I’m working on a deferred PBR rendering engine that uses the 128-bit surface format (SurfaceFormat.Vector4) to perform rendering in a single geometry pass (excluding shadows). I’m storing colour in R (float3), Normal in G (float3), Material in B (float3) and finally Depth in A (32-bit float). This works except I’m only storing a float3 in the R, G and B channel and so losing a single byte per channel on each pixel (3 bytes lost per pixel as Depth in A is a simple 32-bit float so no loss). I used the following HLSL to push the data into each channel.

#define f3_f(c) (dot(round((c) * 255), float3(65536, 256, 1)))
#define f_f3(f) (frac((f) / float3(16777216, 65536, 256)))

This wasn’t a problem initially as I only had material properties for Roughness, Metalness and Emission in the game so could reluctantly accept the lost bytes. However, I’m adding ambient occlusion and could possibly use the other potentially available bytes on colour and normal for other properties. I’ve managed to create a nasty version, below, that crams emission and occlusion in the third byte but this only gives me numeric range 16 for each which looks okay but still wastes data. The current code for the material layer is below.

inline float4 f_f4(float v)
{
   
    float3 f3 = f_f3(v);  
    uint b, a, c;
    
    c = uint(f3.b * 255.0f);    
    b = (c & 0xF0) >> 4;
    a = c & 0x0F;
    
    return float4(f3.r, f3.g, float(b) / 15.0f, float(a) / 15.0f);
}

inline  float f4_f(float4 color)
{      
    uint b, a, c;
    
    b = (uint) (color.b * 15);
    b = b << 4;
    a = (uint) (color.a * 15);
    c = a | b;
    
    return f3_f(float3(color.r, color.g, float(c) / 255.0f));
}

float4 HFXDeferedDataPixelShaderFunction(HFXDeferedDataVertexShaderOutput input) : COLOR0
{

    float3 f3Normal;
    float3 f3Color;
    float4 f4Material;
    float4 f4Final;
	
	// Get normal from sampler and combine with world normal
    f3Normal = NormalMapConstant * (NormalMap.Sample(NormalSampler, input.TextureCoordinate).xyz - float3(0.5, 0.5, 0.5));
    f3Normal = input.Normal + (f3Normal.x * input.Tangent + f3Normal.y * input.Binormal);
    f3Normal = normalize(f3Normal);
    f3Normal = 0.5f * (f3Normal + 1.0f);
	
	// Get texture color from sampler
    f3Color = tex2D(TextureSampler, input.TextureCoordinate).xyz;
    
    // Get material properties from sampler
    f4Material = tex2D(MaterialSampler, input.TextureCoordinate);
	
	// Encode data
    f4Final = float4(f3_f(f3Color),
				     f3_f(f3Normal),
					 f4_f(f4Material),
					 1.0f - (input.Depth.x / input.Depth.y));

	// Return final 
    return f4Final;

}

Now from all my reading this wasn’t easy in earlier shader models and I’ve seen many ways of attempting it, none that worked for me, and some people saying it isn’t possible. However, in shader model 4 there are two functions “asfloat” and “asunit” that should be able to do exactly this. However, despite trying a LOT of different things I can’t seem to get this to work. This only needs to work on Windows using Directx. Has anyone out there been able to do this and could provide a f4_f and f_f4 function as above without losing the last byte?
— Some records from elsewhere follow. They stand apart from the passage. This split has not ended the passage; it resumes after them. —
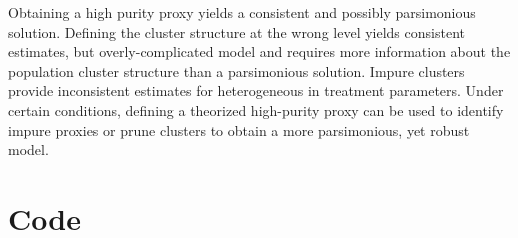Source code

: \documentclass{jbsc}
\begin{document}
Obtaining a high purity proxy yields a consistent and possibly parsimonious solution. Defining the cluster structure at the wrong level yields consistent estimates, but overly-complicated model and requires more information about the population cluster structure than a parsimonious solution. Impure clusters provide inconsistent estimates for heterogeneous in treatment parameters. Under certain conditions, defining a theorized high-purity proxy can be used to identify impure proxies or prune clusters to obtain a more parsimonious, yet robust model.

\printbibliography

\appendix

\section{Code}
\end{document}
TLDR: Need a float (32bit) to float4 (8bit x 4) converter method for HLSL in both directions. Windows Directx.

You do know that you can bind multiple rendertargets in a single draw call don’t you?

RenderTargetBinding[] GBufferTargets;
GBufferTargets = new RenderTargetBinding[4];
GBufferTargets[0] = new RenderTargetBinding(colorRT);
GBufferTargets[1] = new RenderTargetBinding(normalRT);
GBufferTargets[2] = new RenderTargetBinding(depthRT);
GBufferTargets[3] = new RenderTargetBinding(materialRT);
device.SetRenderTargets(GBufferTargets);

Then you just define a struct for the pixel shader output

struct PixelShaderOutput
{
	float4 Color		: COLOR0;
 	float4 Normal		: COLOR1;
    float  Depth		: COLOR2;
    float4 Material		: COLOR3;
};

Then you can leverage the GPU’s hardware to do the conversions you are worried about.

I know this is not answering your question directly, but it seems a lot simpler to me to do it this way, and I would think it’s going to be faster as well.

Is there any particular reason you want to use a single vector4 render target?

Hi, thank you for replying, very much appreciated.

I didn’t. I had separate render targets to start with though I had multiple geometry passes rather than using the method you suggest which does look like a cleaner way of solving the problem.I’m converting from a forward rendered to deferred to try and improve performance and learning as I go.

I had thought this way would perform well as it reduces the number of samples in the deferred combine and in the water shader which samples colour for alpha, depth for wash effect and normal for refraction.

Do you think the additional packing outweighs the cost of the additional sampling and passing multiple textures in combine? For example to get all data at the moment I do one sample and then unpack as below.

	// Pull defered data from sampler
    f4DeferedData = DeferedDataLayer.SampleLevel(DeferedDataLayerSampler, f2TextureCoordinate, 0);
	
	// Pull data
    f3Color = f_f3(f4DeferedData.x);
    f3Normal = f_f3(f4DeferedData.y);
    f3Normal = 2.0f * f3Normal - 1.0f;
    f4Material = f_f4(f4DeferedData.z);
    fDepth = 1 - f4DeferedData.a;
	
	// Convert depth to world position
    f2ScreenCoordinate = float2(f2TextureCoordinate.x * 2 - 1, (1 - f2TextureCoordinate.y) * 2 - 1);
    f4Position = mul(float4(f2ScreenCoordinate.x, f2ScreenCoordinate.y, fDepth, 1.0f), InverseViewProjection);
    f4Position /= f4Position.w;

Of you want to take a look at my deferred lighting sample on git hub, it uses multiple rts.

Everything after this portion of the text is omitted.